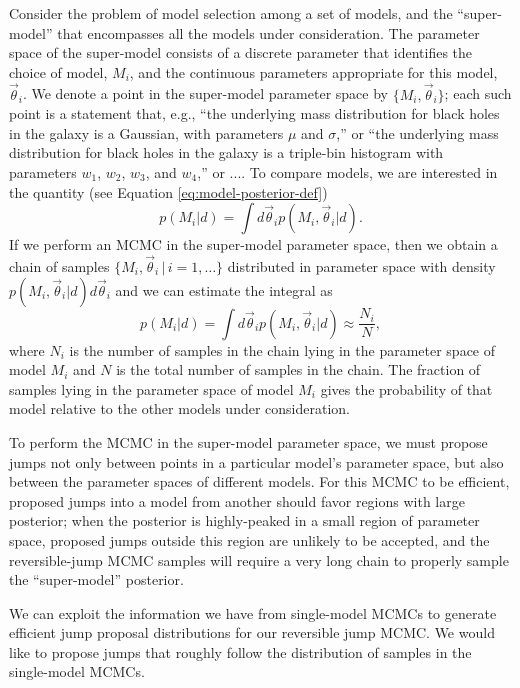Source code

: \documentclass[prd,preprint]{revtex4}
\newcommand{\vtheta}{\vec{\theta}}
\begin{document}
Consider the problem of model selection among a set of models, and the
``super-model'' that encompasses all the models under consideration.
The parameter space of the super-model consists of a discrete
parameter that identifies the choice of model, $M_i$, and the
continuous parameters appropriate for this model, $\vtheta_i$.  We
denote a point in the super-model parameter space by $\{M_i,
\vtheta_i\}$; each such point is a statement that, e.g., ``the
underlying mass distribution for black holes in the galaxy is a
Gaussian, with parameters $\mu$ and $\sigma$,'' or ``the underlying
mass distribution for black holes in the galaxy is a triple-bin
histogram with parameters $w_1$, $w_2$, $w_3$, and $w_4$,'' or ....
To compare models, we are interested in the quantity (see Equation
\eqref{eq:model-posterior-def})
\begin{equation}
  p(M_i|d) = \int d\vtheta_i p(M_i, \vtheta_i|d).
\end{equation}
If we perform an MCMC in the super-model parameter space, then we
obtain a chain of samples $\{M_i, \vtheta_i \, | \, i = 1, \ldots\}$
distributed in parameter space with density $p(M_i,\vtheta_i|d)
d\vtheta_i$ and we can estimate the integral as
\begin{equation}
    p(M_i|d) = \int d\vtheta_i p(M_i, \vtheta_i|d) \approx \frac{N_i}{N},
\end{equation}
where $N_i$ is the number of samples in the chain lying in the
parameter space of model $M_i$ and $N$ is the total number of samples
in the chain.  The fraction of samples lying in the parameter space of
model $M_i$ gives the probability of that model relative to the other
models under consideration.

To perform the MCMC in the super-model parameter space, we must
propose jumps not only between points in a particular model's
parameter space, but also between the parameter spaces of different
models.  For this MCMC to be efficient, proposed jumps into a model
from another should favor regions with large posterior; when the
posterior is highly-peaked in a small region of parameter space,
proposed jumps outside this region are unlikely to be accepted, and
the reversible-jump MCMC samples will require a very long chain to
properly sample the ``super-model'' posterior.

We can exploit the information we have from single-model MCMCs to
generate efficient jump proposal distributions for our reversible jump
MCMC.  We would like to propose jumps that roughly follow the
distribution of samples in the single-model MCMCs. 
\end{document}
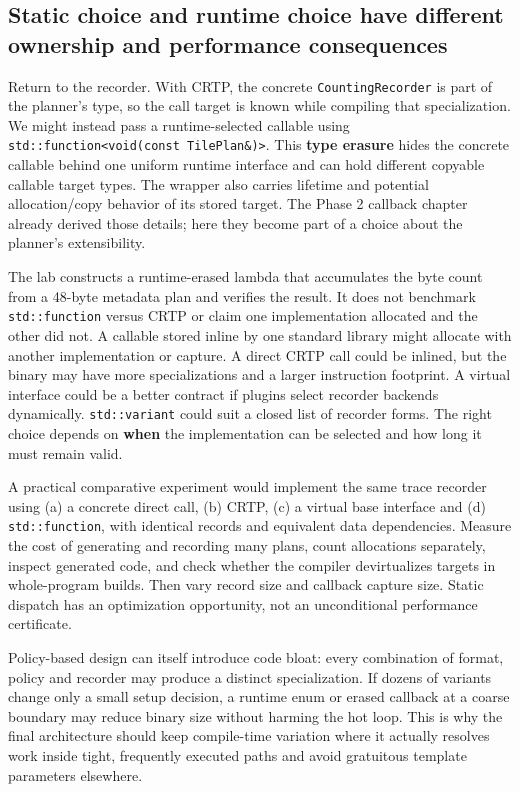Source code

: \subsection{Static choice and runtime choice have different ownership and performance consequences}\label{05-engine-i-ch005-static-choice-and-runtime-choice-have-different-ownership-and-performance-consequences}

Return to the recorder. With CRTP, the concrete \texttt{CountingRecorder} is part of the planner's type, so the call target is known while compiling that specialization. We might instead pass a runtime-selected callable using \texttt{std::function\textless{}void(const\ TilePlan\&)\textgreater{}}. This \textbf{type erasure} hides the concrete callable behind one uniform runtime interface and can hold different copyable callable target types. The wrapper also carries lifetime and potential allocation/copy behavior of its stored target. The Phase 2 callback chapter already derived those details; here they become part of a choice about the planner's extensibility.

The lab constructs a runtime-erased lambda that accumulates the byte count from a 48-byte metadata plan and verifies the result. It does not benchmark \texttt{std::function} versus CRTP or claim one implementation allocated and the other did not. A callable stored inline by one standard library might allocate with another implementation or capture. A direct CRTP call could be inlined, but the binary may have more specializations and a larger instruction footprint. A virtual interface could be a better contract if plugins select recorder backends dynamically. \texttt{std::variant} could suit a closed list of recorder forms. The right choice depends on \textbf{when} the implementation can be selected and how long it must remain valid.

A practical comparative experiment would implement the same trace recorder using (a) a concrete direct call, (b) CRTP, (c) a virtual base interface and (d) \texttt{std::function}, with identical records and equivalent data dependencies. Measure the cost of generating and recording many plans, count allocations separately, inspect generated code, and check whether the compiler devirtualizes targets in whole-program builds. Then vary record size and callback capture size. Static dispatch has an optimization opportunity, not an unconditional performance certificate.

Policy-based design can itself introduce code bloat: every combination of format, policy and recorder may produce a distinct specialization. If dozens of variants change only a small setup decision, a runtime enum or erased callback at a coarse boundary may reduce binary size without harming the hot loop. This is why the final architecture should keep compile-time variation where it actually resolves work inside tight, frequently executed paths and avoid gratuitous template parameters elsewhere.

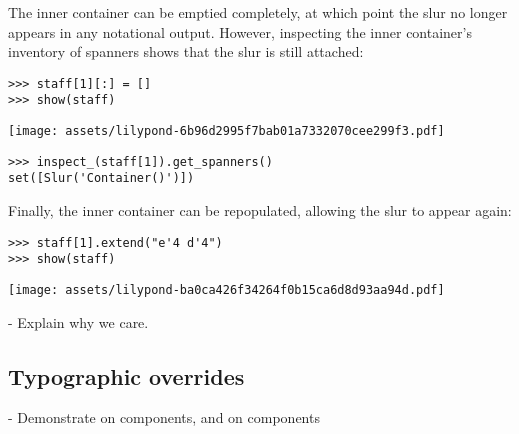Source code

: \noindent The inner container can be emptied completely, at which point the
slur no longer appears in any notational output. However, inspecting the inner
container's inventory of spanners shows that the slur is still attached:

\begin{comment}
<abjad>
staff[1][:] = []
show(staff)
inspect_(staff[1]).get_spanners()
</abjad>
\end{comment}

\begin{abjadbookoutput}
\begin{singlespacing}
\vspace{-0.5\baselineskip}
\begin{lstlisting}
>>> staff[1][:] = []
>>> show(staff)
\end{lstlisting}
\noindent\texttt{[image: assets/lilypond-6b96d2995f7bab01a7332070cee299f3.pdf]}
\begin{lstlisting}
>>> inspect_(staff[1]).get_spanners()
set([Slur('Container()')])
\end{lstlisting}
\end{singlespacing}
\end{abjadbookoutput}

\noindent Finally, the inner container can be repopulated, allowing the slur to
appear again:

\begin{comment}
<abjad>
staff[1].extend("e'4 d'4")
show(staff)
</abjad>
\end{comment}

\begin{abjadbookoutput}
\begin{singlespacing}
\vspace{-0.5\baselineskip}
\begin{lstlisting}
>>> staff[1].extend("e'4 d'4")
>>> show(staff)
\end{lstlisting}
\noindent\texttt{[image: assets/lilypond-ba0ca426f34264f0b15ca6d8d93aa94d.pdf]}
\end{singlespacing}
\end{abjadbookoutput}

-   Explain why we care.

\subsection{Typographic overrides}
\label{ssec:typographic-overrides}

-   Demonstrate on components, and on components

## TASK TO CARRY OUT
For this exercise, copy every line of the data that holds "selected".

## EXERCISE OUTPUT
Return to the recorder. With CRTP, the concrete \texttt{CountingRecorder} is part of the planner's type, so the call target is known while compiling that specialization. We might instead pass a runtime-selected callable using \texttt{std::function\textless{}void(const\ TilePlan\&)\textgreater{}}. This \textbf{type erasure} hides the concrete callable behind one uniform runtime interface and can hold different copyable callable target types. The wrapper also carries lifetime and potential allocation/copy behavior of its stored target. The Phase 2 callback chapter already derived those details; here they become part of a choice about the planner's extensibility.
The lab constructs a runtime-erased lambda that accumulates the byte count from a 48-byte metadata plan and verifies the result. It does not benchmark \texttt{std::function} versus CRTP or claim one implementation allocated and the other did not. A callable stored inline by one standard library might allocate with another implementation or capture. A direct CRTP call could be inlined, but the binary may have more specializations and a larger instruction footprint. A virtual interface could be a better contract if plugins select recorder backends dynamically. \texttt{std::variant} could suit a closed list of recorder forms. The right choice depends on \textbf{when} the implementation can be selected and how long it must remain valid.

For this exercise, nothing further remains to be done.